Accounting

I looked at the number on the credit card bill and my stomach both clenched and dropped. It was a big number; the cost of shipping more than a thousand packages during the month of December. My heart rate picked up, feeding adrenaline and oxygen into my brain in nature’s own emergency response system. I began to run calculations in my head; checking account balance plus expected income minus bills. The numbers slipped around each other and I was not quite able to line them up. Through the mess of miscalculation, one clear thought surfaced.
We’re going to be fine.
Later in the day, when I sat down with my accounts, the numbers were all fixed into their proper places. I was able to see how I’m going to have to juggle things. I was also able to see what gaps we’re going to have to arrange to fill over the next few months. I don’t like juggling finances. I much prefer to have a large reservoir from which to draw. We’re getting there. I’m not going to have to juggle frantically (the way I did in 2009) just attentively.

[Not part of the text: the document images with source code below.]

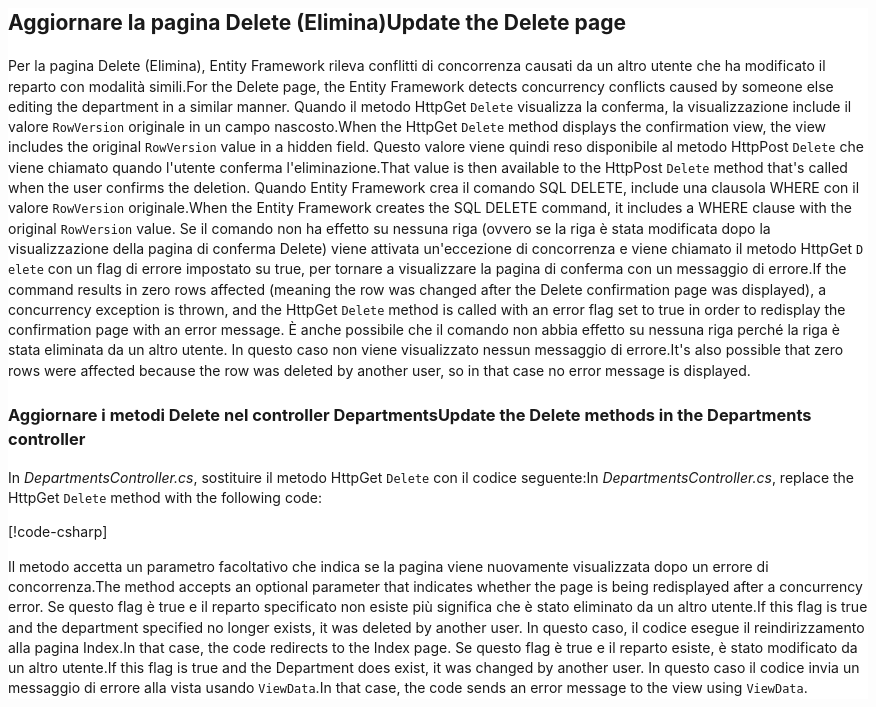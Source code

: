 ## <a name="update-the-delete-page"></a><span data-ttu-id="11522-241">Aggiornare la pagina Delete (Elimina)</span><span class="sxs-lookup"><span data-stu-id="11522-241">Update the Delete page</span></span>

<span data-ttu-id="11522-242">Per la pagina Delete (Elimina), Entity Framework rileva conflitti di concorrenza causati da un altro utente che ha modificato il reparto con modalità simili.</span><span class="sxs-lookup"><span data-stu-id="11522-242">For the Delete page, the Entity Framework detects concurrency conflicts caused by someone else editing the department in a similar manner.</span></span> <span data-ttu-id="11522-243">Quando il metodo HttpGet `Delete` visualizza la conferma, la visualizzazione include il valore `RowVersion` originale in un campo nascosto.</span><span class="sxs-lookup"><span data-stu-id="11522-243">When the HttpGet `Delete` method displays the confirmation view, the view includes the original `RowVersion` value in a hidden field.</span></span> <span data-ttu-id="11522-244">Questo valore viene quindi reso disponibile al metodo HttpPost `Delete` che viene chiamato quando l'utente conferma l'eliminazione.</span><span class="sxs-lookup"><span data-stu-id="11522-244">That value is then available to the HttpPost `Delete` method that's called when the user confirms the deletion.</span></span> <span data-ttu-id="11522-245">Quando Entity Framework crea il comando SQL DELETE, include una clausola WHERE con il valore `RowVersion` originale.</span><span class="sxs-lookup"><span data-stu-id="11522-245">When the Entity Framework creates the SQL DELETE command, it includes a WHERE clause with the original `RowVersion` value.</span></span> <span data-ttu-id="11522-246">Se il comando non ha effetto su nessuna riga (ovvero se la riga è stata modificata dopo la visualizzazione della pagina di conferma Delete) viene attivata un'eccezione di concorrenza e viene chiamato il metodo HttpGet `Delete` con un flag di errore impostato su true, per tornare a visualizzare la pagina di conferma con un messaggio di errore.</span><span class="sxs-lookup"><span data-stu-id="11522-246">If the command results in zero rows affected (meaning the row was changed after the Delete confirmation page was displayed), a concurrency exception is thrown, and the HttpGet `Delete` method is called with an error flag set to true in order to redisplay the confirmation page with an error message.</span></span> <span data-ttu-id="11522-247">È anche possibile che il comando non abbia effetto su nessuna riga perché la riga è stata eliminata da un altro utente. In questo caso non viene visualizzato nessun messaggio di errore.</span><span class="sxs-lookup"><span data-stu-id="11522-247">It's also possible that zero rows were affected because the row was deleted by another user, so in that case no error message is displayed.</span></span>

### <a name="update-the-delete-methods-in-the-departments-controller"></a><span data-ttu-id="11522-248">Aggiornare i metodi Delete nel controller Departments</span><span class="sxs-lookup"><span data-stu-id="11522-248">Update the Delete methods in the Departments controller</span></span>

<span data-ttu-id="11522-249">In *DepartmentsController.cs*, sostituire il metodo HttpGet `Delete` con il codice seguente:</span><span class="sxs-lookup"><span data-stu-id="11522-249">In *DepartmentsController.cs*, replace the HttpGet `Delete` method with the following code:</span></span>

[!code-csharp[](intro/samples/cu/Controllers/DepartmentsController.cs?name=snippet_DeleteGet&highlight=1,10,14-17,21-29)]

<span data-ttu-id="11522-250">Il metodo accetta un parametro facoltativo che indica se la pagina viene nuovamente visualizzata dopo un errore di concorrenza.</span><span class="sxs-lookup"><span data-stu-id="11522-250">The method accepts an optional parameter that indicates whether the page is being redisplayed after a concurrency error.</span></span> <span data-ttu-id="11522-251">Se questo flag è true e il reparto specificato non esiste più significa che è stato eliminato da un altro utente.</span><span class="sxs-lookup"><span data-stu-id="11522-251">If this flag is true and the department specified no longer exists, it was deleted by another user.</span></span> <span data-ttu-id="11522-252">In questo caso, il codice esegue il reindirizzamento alla pagina Index.</span><span class="sxs-lookup"><span data-stu-id="11522-252">In that case, the code redirects to the Index page.</span></span>  <span data-ttu-id="11522-253">Se questo flag è true e il reparto esiste, è stato modificato da un altro utente.</span><span class="sxs-lookup"><span data-stu-id="11522-253">If this flag is true and the Department does exist, it was changed by another user.</span></span> <span data-ttu-id="11522-254">In questo caso il codice invia un messaggio di errore alla vista usando `ViewData`.</span><span class="sxs-lookup"><span data-stu-id="11522-254">In that case, the code sends an error message to the view using `ViewData`.</span></span>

It still turns up the stress-o-meter a notch.
We’re going to be fine.
I’m very grateful for the calm clear voice in my head which tells me this. Because time after time the voice has been right. I just need to remember to stop and listen to it instead of to that automatic emergency system which wants me to run around flailing. The calm voice makes me calm. Then I can plan clearly my path through the months ahead.

1 thought on “Accounting”

  1. This has been my experience exactly over the last several months, despite low bank account numbers and impending medical bills and increasing expenditures due to increasing family size. Every month I don’t know how we’re going to do it, and then every month, we do fine. And all the while, there’s that voice. It’s going to be fine. And miraculously, it is.

    I’m really grateful for that voice.